> [Required action]
Leave out any picture and return the remaining listing below exactly as given.

Start of Source information

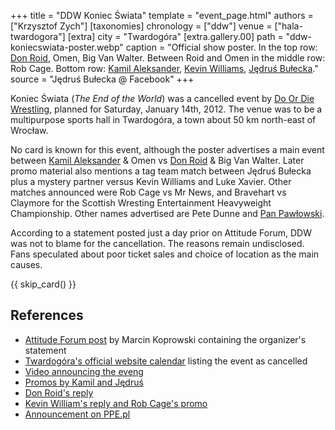 +++
title = "DDW Koniec Świata"
template = "event_page.html"
authors = ["Krzysztof Zych"]
[taxonomies]
chronology = ["ddw"]
venue = ["hala-twardogora"]
[extra]
city = "Twardogóra"
[extra.gallery.00]
path = "ddw-koniecswiata-poster.webp"
caption = "Official show poster. In the top row: [Don Roid](@/w/don-roid.md), Omen, Big Van Walter. Between Roid and Omen in the middle row: Rob Cage. Bottom row: [Kamil Aleksander](@/w/kamil-aleksander.md), [Kevin Williams](@/w/kevin-williams.md), [Jędruś Bułecka](@/w/jedrus-bulecka.md)."
source = "Jędruś Bułecka @ Facebook"
+++

Koniec Świata (_The End of the World_) was a cancelled event by [Do Or Die Wrestling](@/o/ddw.md), planned for Saturday, January 14th, 2012. The venue was to be a multipurpose sports hall in Twardogóra, a town about 50&nbsp;km north-east of Wrocław.

No card is known for this event, although the poster advertises a main event between [Kamil Aleksander](@/w/kamil-aleksander.md) & Omen vs [Don Roid](@/w/don-roid.md) & Big Van Walter.
Later promo material also mentions a tag team match between Jędruś Bułecka plus a mystery partner versus Kevin Williams and Luke Xavier. Other matches announced were Rob Cage vs Mr News, and Bravehart vs Claymore for the Scottish Wresting Entertainment Heavyweight Championship.
Other names advertised are Pete Dunne and [Pan Pawłowski](@/w/pan-pawlowski.md).

According to a statement posted just a day prior on Attitude Forum, DDW was not to blame for the cancellation. The reasons remain undisclosed. Fans speculated about poor ticket sales and choice of location as the main causes.

{{ skip_card() }}

## References

* [Attitude Forum post](https://www.wrestling.pl/news-oswiadczenie-orgazniatora-dotyczace-odwolania.html) by Marcin Koprowski containing the organizer's statement
* [Twardogóra's official website calendar](http://pl.twardogora.pl/index.php/kalendarzwydarzen?task=view_detail&agid=207&year=2012&month=1&day=14) listing the event as cancelled
* [Video announcing the eveng](https://www.youtube.com/watch?v=jvTuqWK1veM)
* [Promos by Kamil and Jędruś](https://www.youtube.com/watch?v=2W_QXUet2kE)
* [Don Roid's reply](https://www.youtube.com/watch?v=2W_QXUet2kE)
* [Kevin William's reply and Rob Cage's promo](https://www.youtube.com/watch?v=xx9rO02IcaY)
* [Announcement on PPE.pl](https://www.ppe.pl/news/12944/koniec-swiata-w-przyszlym-tygodniu.html)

End of Source information

> [Final answer]
 +++
title = "DDW Koniec Świata"
template = "event_page.html"
authors = ["Krzysztof Zych"]
[taxonomies]
chronology = ["ddw"]
venue = ["hala-twardogora"]
[extra]
city = "Twardogóra"
[extra.gallery.00]
path = "ddw-koniecswiata-poster.webp"
caption = "Official show poster. In the top row: [Don Roid](@/w/don-roid.md), Omen, Big Van Walter. Between Roid and Omen in the middle row: Rob Cage. Bottom row: [Kamil Aleksander](@/w/kamil-aleksander.md), [Kevin Williams](@/w/kevin-williams.md), [Jędruś Bułecka](@/w/jedrus-bulecka.md)."
source = "Jędruś Bułecka @ Facebook"
+++

Koniec Świata (_The End of the World_) was a cancelled event by [Do Or Die Wrestling](@/o/ddw.md), planned for Saturday, January 14th, 2012. The venue was to be a multipurpose sports hall in Twardogóra, a town about 50&nbsp;km north-east of Wrocław.

No card is known for this event, although the poster advertises a main event between [Kamil Aleksander](@/w/kamil-aleksander.md) & Omen vs [Don Roid](@/w/don-roid.md) & Big Van Walter.
Later promo material also mentions a tag team match between Jędruś Bułecka plus a mystery partner versus Kevin Williams and Luke Xavier. Other matches announced were Rob Cage vs Mr News, and Bravehart vs Claymore for the Scottish Wresting Entertainment Heavyweight Championship.
Other names advertised are Pete Dunne and [Pan Pawłowski](@/w/pan-pawlowski.md).

According to a statement posted just a day prior on Attitude Forum, DDW was not to blame for the cancellation. The reasons remain undisclosed. Fans speculated about poor ticket sales and choice of location as the main causes.

{{ skip_card() }}

## References

* [Attitude Forum post](https://www.wrestling.pl/news-oswiadczenie-orgazniatora-dotyczace-odwolania.html) by Marcin Koprowski containing the organizer's statement
* [Twardogóra's official website calendar](http://pl.twardogora.pl/index.php/kalendarzwydarzen?task=view_detail&agid=207&year=2012&month=1&day=14) listing the event as cancelled
* [Video announcing the eveng](https://www.youtube.com/watch?v=jvTuqWK1veM)
* [Promos by Kamil and Jędruś](https://www.youtube.com/watch?v=2W_QXUet2kE)
* [Don Roid's reply](https://www.youtube.com/watch?v=2W_QXUet2kE)
* [Kevin William's reply and Rob Cage's promo](https://www.youtube.com/watch?v=xx9rO02IcaY)
* [Announcement on PPE.pl](https://www.ppe.pl/news/12944/koniec-swiata-w-przyszlym-tygodniu.html)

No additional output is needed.